### Records to use
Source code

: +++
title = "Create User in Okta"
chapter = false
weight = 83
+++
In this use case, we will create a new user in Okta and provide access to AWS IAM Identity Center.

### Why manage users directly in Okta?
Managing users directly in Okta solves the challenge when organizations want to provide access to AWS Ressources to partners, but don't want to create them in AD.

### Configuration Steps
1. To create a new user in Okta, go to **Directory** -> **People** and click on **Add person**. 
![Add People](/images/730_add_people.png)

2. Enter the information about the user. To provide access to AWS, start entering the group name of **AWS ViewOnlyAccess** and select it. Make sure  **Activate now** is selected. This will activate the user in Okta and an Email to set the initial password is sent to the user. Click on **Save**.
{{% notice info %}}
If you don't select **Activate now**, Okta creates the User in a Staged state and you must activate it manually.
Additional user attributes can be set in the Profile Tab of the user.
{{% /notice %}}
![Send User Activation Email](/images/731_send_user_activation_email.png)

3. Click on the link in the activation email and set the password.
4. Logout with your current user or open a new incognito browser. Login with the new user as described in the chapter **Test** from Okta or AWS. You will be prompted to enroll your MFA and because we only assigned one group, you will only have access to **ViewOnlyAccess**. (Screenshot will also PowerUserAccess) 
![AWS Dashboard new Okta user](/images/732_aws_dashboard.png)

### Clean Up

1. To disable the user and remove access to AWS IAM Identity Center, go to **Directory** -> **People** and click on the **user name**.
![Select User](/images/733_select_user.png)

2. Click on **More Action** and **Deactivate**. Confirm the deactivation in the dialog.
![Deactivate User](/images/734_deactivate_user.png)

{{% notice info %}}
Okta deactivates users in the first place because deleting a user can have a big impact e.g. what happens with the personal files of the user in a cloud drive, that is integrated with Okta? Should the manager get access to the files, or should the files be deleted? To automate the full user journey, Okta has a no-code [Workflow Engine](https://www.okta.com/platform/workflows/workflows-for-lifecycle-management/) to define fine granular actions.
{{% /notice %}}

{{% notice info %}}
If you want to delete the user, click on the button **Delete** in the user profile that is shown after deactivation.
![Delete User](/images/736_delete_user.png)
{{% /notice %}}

### Activity
All of the material must be reproduced exactly.

### Result
Source code

: +++
title = "Create User in Okta"
chapter = false
weight = 83
+++
In this use case, we will create a new user in Okta and provide access to AWS IAM Identity Center.

### Why manage users directly in Okta?
Managing users directly in Okta solves the challenge when organizations want to provide access to AWS Ressources to partners, but don't want to create them in AD.

### Configuration Steps
1. To create a new user in Okta, go to **Directory** -> **People** and click on **Add person**. 
![Add People](/images/730_add_people.png)

2. Enter the information about the user. To provide access to AWS, start entering the group name of **AWS ViewOnlyAccess** and select it. Make sure  **Activate now** is selected. This will activate the user in Okta and an Email to set the initial password is sent to the user. Click on **Save**.
{{% notice info %}}
If you don't select **Activate now**, Okta creates the User in a Staged state and you must activate it manually.
Additional user attributes can be set in the Profile Tab of the user.
{{% /notice %}}
![Send User Activation Email](/images/731_send_user_activation_email.png)

3. Click on the link in the activation email and set the password.
4. Logout with your current user or open a new incognito browser. Login with the new user as described in the chapter **Test** from Okta or AWS. You will be prompted to enroll your MFA and because we only assigned one group, you will only have access to **ViewOnlyAccess**. (Screenshot will also PowerUserAccess) 
![AWS Dashboard new Okta user](/images/732_aws_dashboard.png)

### Clean Up

1. To disable the user and remove access to AWS IAM Identity Center, go to **Directory** -> **People** and click on the **user name**.
![Select User](/images/733_select_user.png)

2. Click on **More Action** and **Deactivate**. Confirm the deactivation in the dialog.
![Deactivate User](/images/734_deactivate_user.png)

{{% notice info %}}
Okta deactivates users in the first place because deleting a user can have a big impact e.g. what happens with the personal files of the user in a cloud drive, that is integrated with Okta? Should the manager get access to the files, or should the files be deleted? To automate the full user journey, Okta has a no-code [Workflow Engine](https://www.okta.com/platform/workflows/workflows-for-lifecycle-management/) to define fine granular actions.
{{% /notice %}}

{{% notice info %}}
If you want to delete the user, click on the button **Delete** in the user profile that is shown after deactivation.
![Delete User](/images/736_delete_user.png)
{{% /notice %}}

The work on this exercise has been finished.